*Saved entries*
++++++++

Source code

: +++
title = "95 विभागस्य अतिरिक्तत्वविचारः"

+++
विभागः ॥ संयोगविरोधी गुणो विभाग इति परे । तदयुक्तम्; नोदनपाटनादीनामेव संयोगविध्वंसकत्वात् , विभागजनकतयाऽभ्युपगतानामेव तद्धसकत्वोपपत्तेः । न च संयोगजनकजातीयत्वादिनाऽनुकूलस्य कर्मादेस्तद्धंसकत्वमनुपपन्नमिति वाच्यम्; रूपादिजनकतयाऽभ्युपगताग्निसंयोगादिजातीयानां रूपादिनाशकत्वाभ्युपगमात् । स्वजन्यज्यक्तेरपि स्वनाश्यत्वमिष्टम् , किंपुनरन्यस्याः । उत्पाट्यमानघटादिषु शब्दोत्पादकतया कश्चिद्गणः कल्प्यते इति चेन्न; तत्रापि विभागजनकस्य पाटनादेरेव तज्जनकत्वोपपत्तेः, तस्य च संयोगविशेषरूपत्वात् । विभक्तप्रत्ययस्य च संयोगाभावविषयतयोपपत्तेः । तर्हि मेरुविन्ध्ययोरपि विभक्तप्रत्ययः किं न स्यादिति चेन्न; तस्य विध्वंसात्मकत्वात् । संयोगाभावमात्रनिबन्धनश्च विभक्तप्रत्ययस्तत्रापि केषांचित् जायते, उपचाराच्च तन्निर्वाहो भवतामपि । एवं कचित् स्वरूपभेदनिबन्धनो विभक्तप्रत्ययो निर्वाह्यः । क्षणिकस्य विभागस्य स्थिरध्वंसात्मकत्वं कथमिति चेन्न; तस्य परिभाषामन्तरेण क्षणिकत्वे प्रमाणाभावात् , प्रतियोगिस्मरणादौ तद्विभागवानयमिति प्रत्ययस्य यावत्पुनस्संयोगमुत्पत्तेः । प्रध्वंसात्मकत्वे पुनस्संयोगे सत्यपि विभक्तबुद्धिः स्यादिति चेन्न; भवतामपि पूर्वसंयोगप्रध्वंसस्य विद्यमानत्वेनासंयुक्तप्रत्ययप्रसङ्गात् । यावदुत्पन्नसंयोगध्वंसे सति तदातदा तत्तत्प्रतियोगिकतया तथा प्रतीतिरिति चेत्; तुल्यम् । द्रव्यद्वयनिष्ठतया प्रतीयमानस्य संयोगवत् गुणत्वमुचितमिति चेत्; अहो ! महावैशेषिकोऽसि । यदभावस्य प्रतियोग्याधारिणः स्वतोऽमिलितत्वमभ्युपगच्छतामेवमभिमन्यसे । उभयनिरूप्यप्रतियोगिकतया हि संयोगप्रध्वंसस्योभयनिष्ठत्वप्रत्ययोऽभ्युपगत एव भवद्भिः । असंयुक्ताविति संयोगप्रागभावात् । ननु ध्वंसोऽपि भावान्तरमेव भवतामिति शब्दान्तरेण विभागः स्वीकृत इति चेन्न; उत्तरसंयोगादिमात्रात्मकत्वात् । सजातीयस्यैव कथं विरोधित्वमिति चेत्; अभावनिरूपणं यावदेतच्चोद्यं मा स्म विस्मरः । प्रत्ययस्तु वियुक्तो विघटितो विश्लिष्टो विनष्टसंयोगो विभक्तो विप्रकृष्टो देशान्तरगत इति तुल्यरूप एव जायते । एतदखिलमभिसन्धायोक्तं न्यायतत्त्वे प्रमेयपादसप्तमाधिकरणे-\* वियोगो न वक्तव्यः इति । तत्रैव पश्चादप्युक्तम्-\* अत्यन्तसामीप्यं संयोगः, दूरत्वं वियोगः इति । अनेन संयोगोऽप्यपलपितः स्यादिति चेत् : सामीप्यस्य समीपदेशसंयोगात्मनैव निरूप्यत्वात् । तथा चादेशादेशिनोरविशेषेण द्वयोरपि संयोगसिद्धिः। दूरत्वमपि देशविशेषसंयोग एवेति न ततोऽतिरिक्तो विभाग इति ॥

++++++++

*PROBLEM STATEMENT*
Every entry above should be duplicated exactly.

*REPLY*
Source code

: +++
title = "95 विभागस्य अतिरिक्तत्वविचारः"

+++
विभागः ॥ संयोगविरोधी गुणो विभाग इति परे । तदयुक्तम्; नोदनपाटनादीनामेव संयोगविध्वंसकत्वात् , विभागजनकतयाऽभ्युपगतानामेव तद्धसकत्वोपपत्तेः । न च संयोगजनकजातीयत्वादिनाऽनुकूलस्य कर्मादेस्तद्धंसकत्वमनुपपन्नमिति वाच्यम्; रूपादिजनकतयाऽभ्युपगताग्निसंयोगादिजातीयानां रूपादिनाशकत्वाभ्युपगमात् । स्वजन्यज्यक्तेरपि स्वनाश्यत्वमिष्टम् , किंपुनरन्यस्याः । उत्पाट्यमानघटादिषु शब्दोत्पादकतया कश्चिद्गणः कल्प्यते इति चेन्न; तत्रापि विभागजनकस्य पाटनादेरेव तज्जनकत्वोपपत्तेः, तस्य च संयोगविशेषरूपत्वात् । विभक्तप्रत्ययस्य च संयोगाभावविषयतयोपपत्तेः । तर्हि मेरुविन्ध्ययोरपि विभक्तप्रत्ययः किं न स्यादिति चेन्न; तस्य विध्वंसात्मकत्वात् । संयोगाभावमात्रनिबन्धनश्च विभक्तप्रत्ययस्तत्रापि केषांचित् जायते, उपचाराच्च तन्निर्वाहो भवतामपि । एवं कचित् स्वरूपभेदनिबन्धनो विभक्तप्रत्ययो निर्वाह्यः । क्षणिकस्य विभागस्य स्थिरध्वंसात्मकत्वं कथमिति चेन्न; तस्य परिभाषामन्तरेण क्षणिकत्वे प्रमाणाभावात् , प्रतियोगिस्मरणादौ तद्विभागवानयमिति प्रत्ययस्य यावत्पुनस्संयोगमुत्पत्तेः । प्रध्वंसात्मकत्वे पुनस्संयोगे सत्यपि विभक्तबुद्धिः स्यादिति चेन्न; भवतामपि पूर्वसंयोगप्रध्वंसस्य विद्यमानत्वेनासंयुक्तप्रत्ययप्रसङ्गात् । यावदुत्पन्नसंयोगध्वंसे सति तदातदा तत्तत्प्रतियोगिकतया तथा प्रतीतिरिति चेत्; तुल्यम् । द्रव्यद्वयनिष्ठतया प्रतीयमानस्य संयोगवत् गुणत्वमुचितमिति चेत्; अहो ! महावैशेषिकोऽसि । यदभावस्य प्रतियोग्याधारिणः स्वतोऽमिलितत्वमभ्युपगच्छतामेवमभिमन्यसे । उभयनिरूप्यप्रतियोगिकतया हि संयोगप्रध्वंसस्योभयनिष्ठत्वप्रत्ययोऽभ्युपगत एव भवद्भिः । असंयुक्ताविति संयोगप्रागभावात् । ननु ध्वंसोऽपि भावान्तरमेव भवतामिति शब्दान्तरेण विभागः स्वीकृत इति चेन्न; उत्तरसंयोगादिमात्रात्मकत्वात् । सजातीयस्यैव कथं विरोधित्वमिति चेत्; अभावनिरूपणं यावदेतच्चोद्यं मा स्म विस्मरः । प्रत्ययस्तु वियुक्तो विघटितो विश्लिष्टो विनष्टसंयोगो विभक्तो विप्रकृष्टो देशान्तरगत इति तुल्यरूप एव जायते । एतदखिलमभिसन्धायोक्तं न्यायतत्त्वे प्रमेयपादसप्तमाधिकरणे-\* वियोगो न वक्तव्यः इति । तत्रैव पश्चादप्युक्तम्-\* अत्यन्तसामीप्यं संयोगः, दूरत्वं वियोगः इति । अनेन संयोगोऽप्यपलपितः स्यादिति चेत् : सामीप्यस्य समीपदेशसंयोगात्मनैव निरूप्यत्वात् । तथा चादेशादेशिनोरविशेषेण द्वयोरपि संयोगसिद्धिः। दूरत्वमपि देशविशेषसंयोग एवेति न ततोऽतिरिक्तो विभाग इति ॥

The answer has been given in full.